Issue Date: Jun-2014
Publisher: Boulder, CO: International Society of the Learning Sciences
Citation: Muldner, K., Girotto, V., Lozano, C., Burleson, W., & Walker, E. A. (2014). The Impact of a Social Robot’s Attributions for Success and Failure in a Teachable Agent Framework. In Joseph L. Polman, Eleni A. Kyza, D. Kevin O'Neill, Iris Tabak, William R. Penuel, A. Susan Jurow, Kevin O'Connor, Tiffany Lee, and Laura D'Amico (Eds.). Learning and Becoming in Practice: The International Conference of the Learning Sciences (ICLS) 2014. Volume 1. Colorado, CO: International Society of the Learning Sciences, pp. 278-285.

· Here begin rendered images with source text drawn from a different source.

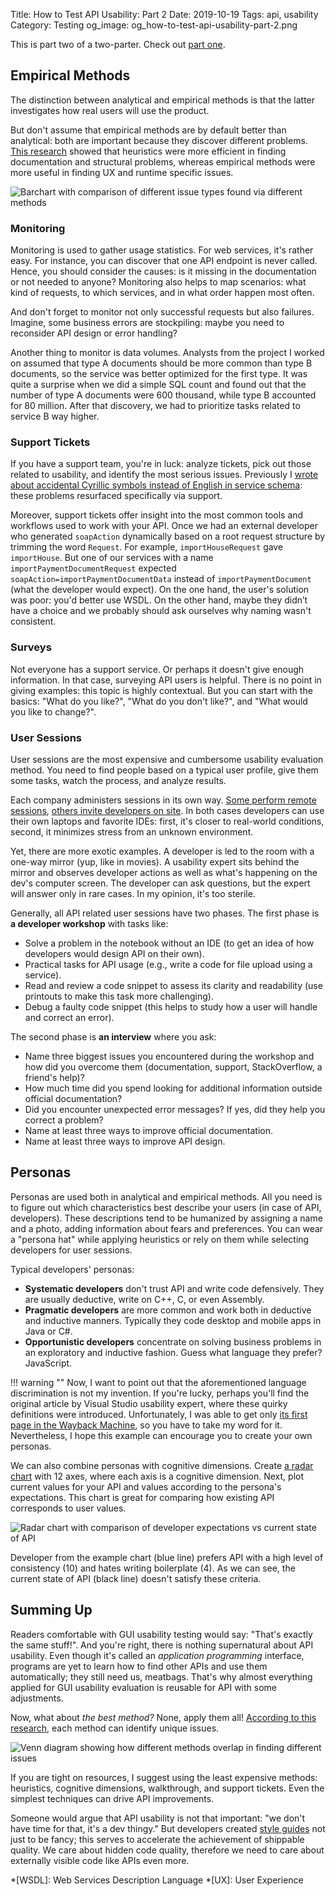 Title: How to Test API Usability: Part 2
Date: 2019-10-19
Tags: api, usability
Category: Testing
og_image: og_how-to-test-api-usability-part-2.png


This is part two of a two-parter. Check out [part one]({filename}/articles/2019/2019-10-13-how-to-test-api-usability-part-1.md).

## Empirical Methods

The distinction between analytical and empirical methods is that the latter investigates how real users will use the product.

But don't assume that empirical methods are by default better than analytical: both are important because they discover different problems. [This research][pdf-structural-analysis] showed that heuristics were more efficient in finding documentation and structural problems, whereas empirical methods were more useful in finding UX and runtime specific issues.

![Barchart with comparison of different issue types found via different methods]({attach}/images/api_ux_barchart.png)

### Monitoring
Monitoring is used to gather usage statistics. For web services, it's rather easy. For instance, you can discover that one API endpoint is never called. Hence, you should consider the causes: is it missing in the documentation or not needed to anyone? Monitoring also helps to map scenarios: what kind of requests, to which services, and in what order happen most often.

And don't forget to monitor not only successful requests but also failures. Imagine, some business errors are stockpiling: maybe you need to reconsider API design or error handling?

Another thing to monitor is data volumes. Analysts from the project I worked on assumed that  type A documents should be more common than type B documents, so the service was better optimized for the first type. It was quite a surprise when we did a simple SQL count and found out that the number of type A documents were 600 thousand, while type B accounted for 80 million. After that discovery, we had to prioritize tasks related to service B way higher.

### Support Tickets

If you have a support team, you're in luck: analyze tickets, pick out those related to usability, and identify the most serious issues. Previously I [wrote about accidental Cyrillic symbols instead of English in service schema]({filename}/articles/2019/2019-09-02-your-api-is-your-public-image.md): these problems resurfaced specifically via support.

Moreover, support tickets offer insight into the most common tools and workflows used to work with your API. Once we had an external developer who generated `soapAction` dynamically based on a root request structure by trimming the word `Request`. For example, `importHouseRequest` gave `importHouse`. But one of our services with a name `importPaymentDocumentRequest` expected `soapAction=importPaymentDocumentData` instead of `importPaymentDocument` (what the developer would expect). On the one hand, the user's solution was poor: you'd better use WSDL. On the other hand, maybe they didn’t have a choice  and we probably should ask ourselves why naming wasn't consistent.

### Surveys
Not everyone has a support service. Or perhaps it doesn't give enough information. In that case, surveying API users is helpful. There is no point in giving examples: this topic is highly contextual. But you can start with the basics: "What do you like?", "What do you don't like?", and "What would you like to change?".

### User Sessions
User sessions are the most expensive and cumbersome usability evaluation method. You need to find people based on a typical user profile, give them some tasks, watch the process, and analyze results.

Each company administers sessions in its own way. [Some perform remote sessions][usability-dropbox], [others invite developers on site][pamelafox]. In both cases developers can use their own laptops and favorite IDEs: first, it's closer to real-world conditions, second, it minimizes stress from an unknown environment.

Yet, there are more exotic examples. A developer is led to the room with a one-way mirror (yup, like in movies). A usability expert sits behind the mirror and observes developer actions as well as what's happening on the dev's computer screen. The developer can ask questions, but the expert will answer only in rare cases. In my opinion, it's too sterile.

Generally, all API related user sessions have two phases. The first phase is **a developer workshop** with tasks like:

* Solve a problem in the notebook without an IDE (to get an idea of how developers would design API on their own).
* Practical tasks for API usage (e.g., write a code for file upload using a service).
* Read and review a code snippet to assess its clarity and readability (use printouts to make this task more challenging).
* Debug a faulty code snippet (this helps to study how a user will handle and correct an error).

The second phase is **an interview** where you ask:

* Name three biggest issues you encountered during the workshop and how did you overcome them (documentation, support, StackOverflow, a friend's help)?
* How much time did you spend looking for additional information outside official documentation?
* Did you encounter unexpected error messages? If yes, did they help you correct a problem?
* Name at least three ways to improve official documentation.
* Name at least three ways to improve API design.

## Personas

Personas are used both in analytical and empirical methods. All you need is to figure out which characteristics best describe your users (in case of API, developers). These descriptions tend to be humanized by assigning a name and a photo, adding information about fears and preferences. You can wear a "persona hat" while applying heuristics or rely on them while selecting developers for user sessions.

Typical developers' personas:

* **Systematic developers** don't trust API and write code defensively. They are usually deductive, write on C++, C, or even Assembly.
* **Pragmatic developers** are more common and work both in deductive and inductive manners. Typically they code desktop and mobile apps in Java or C#.
* **Opportunistic developers** concentrate on solving business problems in an exploratory and inductive fashion. Guess what language they prefer? JavaScript.

!!! warning ""
    Now, I want to point out that the aforementioned language discrimination is not my invention. If you're lucky, perhaps you'll find the original article by Visual Studio usability expert, where these quirky definitions were introduced. Unfortunately, I was able to get only [its first page in the Wayback Machine][visual-studio], so you have to take my word for it. Nevertheless, I hope this example can encourage you to create your own personas. 

We can also combine personas with cognitive dimensions. Create [a radar chart](https://en.wikipedia.org/wiki/Radar_chart) with 12 axes, where each axis is a cognitive dimension. Next, plot current values for your API and values according to the persona's expectations. This chart is great for comparing how existing API corresponds to user values. 

![Radar chart with comparison of developer expectations vs current state of API]({attach}/images/api_ux_chart.png)

Developer from the example chart (blue line) prefers API with a high level of consistency (10) and hates writing boilerplate (4). As we can see, the current state of API (black line) doesn't satisfy these criteria.

## Summing Up

Readers comfortable with GUI usability testing would say: "That's exactly the same stuff!". And you're right, there is nothing supernatural about API usability. Even though it's called an _application programming_ interface, programs are yet to learn how to find other APIs and use them automatically; they still need us, meatbags. That's why almost everything applied for GUI usability evaluation is reusable for API with some adjustments.

Now, what about _the best method?_  None, apply them all! [According to this research][pdf-structural-analysis], each method can identify unique issues.

![Venn diagram showing how different methods overlap in finding different issues]({attach}/images/api_ux_stats.png)

If you are tight on resources, I suggest using the least expensive methods: heuristics, cognitive dimensions, walkthrough, and support tickets. Even the simplest techniques can drive API improvements.

Someone would argue that API usability is not that important: "we don't have time for that, it's a dev thingy." But developers created [style guides](https://github.com/google/styleguide) not just to be fancy; this serves to accelerate the achievement of shippable quality. We care about hidden code quality, therefore we need to care about externally visible code like APIs even more.



[pdf-structural-analysis]: https://link.springer.com/content/pdf/10.1007%2F978-3-642-34347-6_10.pdf
[bloch]: http://www.cs.bc.edu/~muller/teaching/cs102/s06/lib/pdf/api-design
[ms-constructor]: https://www.cs.cmu.edu/~NatProg/papers/Stylos2007CreateSetCall.pdf
[visual-studio]: https://web.archive.org/web/20190402085549/http://www.drdobbs.com/windows/measuring-api-usability/184405654
[ms-group]: https://pdfs.semanticscholar.org/b936/17a339d2a1dfa167e6700d15e31d813c331c.pdf
[usability-dropbox]: http://apiux.com/2014/06/10/usability-dropbox-api/
[pamelafox]: http://blog.pamelafox.org/2012/03/api-usability-testing.html

*[WSDL]: Web Services Description Language
*[UX]: User Experience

Abstract: Teachable agents foster student learning by employing the learning by teaching paradigm. Since social factors influence learning from this paradigm, understanding which social behaviors a teachable agent should embody is an important first step for designing such an agent. Here, we focus on the impact of causal attributions made by a teachable agent. To obtain data on student perceptions of agent attributions, we conducted a study involving students interacting with a social robot that made attributions to ability and effort, and to the student, itself, or both. We analyzed data from semi-structured interviews to understand how different attributions influence student perceptions, and discuss design opportunities for manipulating these attributions to improve student motivation.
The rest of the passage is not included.